(Source records)
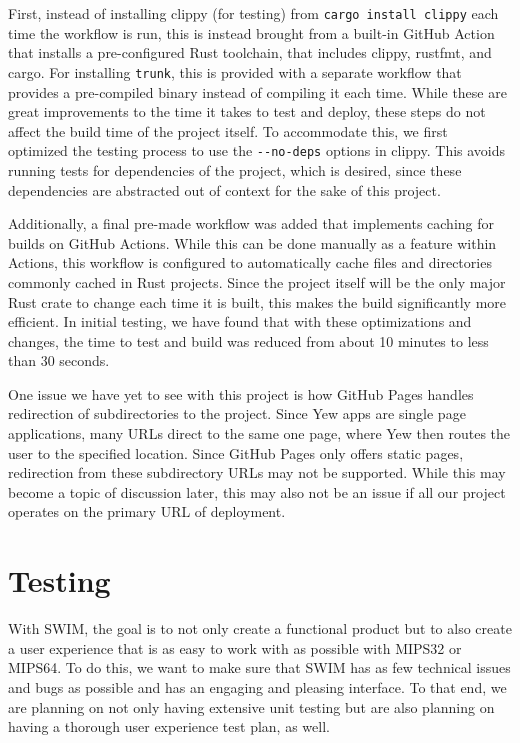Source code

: \documentclass[
    paper=letter,
    parskip=half,
    fontsize=12pt,
    titlepage=firstiscover,
    toc=bibliography,
    numbers=endperiod
]{scrartcl}
\let\oldsection\section
\renewcommand{\section}{\newpage\oldsection}
\begin{document}
First, instead of installing clippy (for testing) from \texttt{cargo
    install clippy} each time the workflow is run, this is instead brought
from a built-in GitHub Action \cite{ga-rust-toolchain} that installs a
pre-configured Rust toolchain, that includes clippy, rustfmt, and cargo.
For installing \texttt{trunk}, this is provided with a separate workflow
\cite{ga-trunk} that provides a pre-compiled binary instead of compiling
it each time. While these are great improvements to the time it takes to
test and deploy, these steps do not affect the build time of the project
itself. To accommodate this, we first optimized the testing process to
use the \texttt{-\/-no-deps} options in clippy. This avoids running
tests for dependencies of the project, which is desired, since these
dependencies are abstracted out of context for the sake of this project.

Additionally, a final pre-made workflow \cite{ga-rust-cache} was added
that implements caching for builds on GitHub Actions. While this can be
done manually as a feature within Actions, this workflow is configured
to automatically cache files and directories commonly cached in Rust
projects. Since the project itself will be the only major Rust crate to
change each time it is built, this makes the build significantly more
efficient. In initial testing, we have found that with these
optimizations and changes, the time to test and build was reduced from
about 10 minutes to less than 30 seconds.

One issue we have yet to see with this project is how GitHub Pages
handles redirection of subdirectories to the project. Since Yew apps are
single page applications, many URLs direct to the same one page, where
Yew then routes the user to the specified location. Since GitHub Pages
only offers static pages, redirection from these subdirectory URLs may
not be supported. While this may become a topic of discussion later,
this may also not be an issue if all our project operates on the primary
URL of deployment.

\section{Testing}

With SWIM, the goal is to not only create a functional product but to
also create a user experience that is as easy to work with as possible
with MIPS32 or MIPS64. To do this, we want to make sure that SWIM has as
few technical issues and bugs as possible and has an engaging and
pleasing interface. To that end, we are planning on not only having
extensive unit testing but are also planning on having a thorough user
experience test plan, as well.
\end{document}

▸ **PROBLEM TO WORK ON**
Please return the lines above exactly, with the pictures omitted.

▸ **SOLUTION TO THIS EXERCISE**
Source code

: \documentclass[
    paper=letter,
    parskip=half,
    fontsize=12pt,
    titlepage=firstiscover,
    toc=bibliography,
    numbers=endperiod
]{scrartcl}
\let\oldsection\section
\renewcommand{\section}{\newpage\oldsection}
\begin{document}
First, instead of installing clippy (for testing) from \texttt{cargo
    install clippy} each time the workflow is run, this is instead brought
from a built-in GitHub Action \cite{ga-rust-toolchain} that installs a
pre-configured Rust toolchain, that includes clippy, rustfmt, and cargo.
For installing \texttt{trunk}, this is provided with a separate workflow
\cite{ga-trunk} that provides a pre-compiled binary instead of compiling
it each time. While these are great improvements to the time it takes to
test and deploy, these steps do not affect the build time of the project
itself. To accommodate this, we first optimized the testing process to
use the \texttt{-\/-no-deps} options in clippy. This avoids running
tests for dependencies of the project, which is desired, since these
dependencies are abstracted out of context for the sake of this project.

Additionally, a final pre-made workflow \cite{ga-rust-cache} was added
that implements caching for builds on GitHub Actions. While this can be
done manually as a feature within Actions, this workflow is configured
to automatically cache files and directories commonly cached in Rust
projects. Since the project itself will be the only major Rust crate to
change each time it is built, this makes the build significantly more
efficient. In initial testing, we have found that with these
optimizations and changes, the time to test and build was reduced from
about 10 minutes to less than 30 seconds.

One issue we have yet to see with this project is how GitHub Pages
handles redirection of subdirectories to the project. Since Yew apps are
single page applications, many URLs direct to the same one page, where
Yew then routes the user to the specified location. Since GitHub Pages
only offers static pages, redirection from these subdirectory URLs may
not be supported. While this may become a topic of discussion later,
this may also not be an issue if all our project operates on the primary
URL of deployment.

\section{Testing}

With SWIM, the goal is to not only create a functional product but to
also create a user experience that is as easy to work with as possible
with MIPS32 or MIPS64. To do this, we want to make sure that SWIM has as
few technical issues and bugs as possible and has an engaging and
pleasing interface. To that end, we are planning on not only having
extensive unit testing but are also planning on having a thorough user
experience test plan, as well.
\end{document}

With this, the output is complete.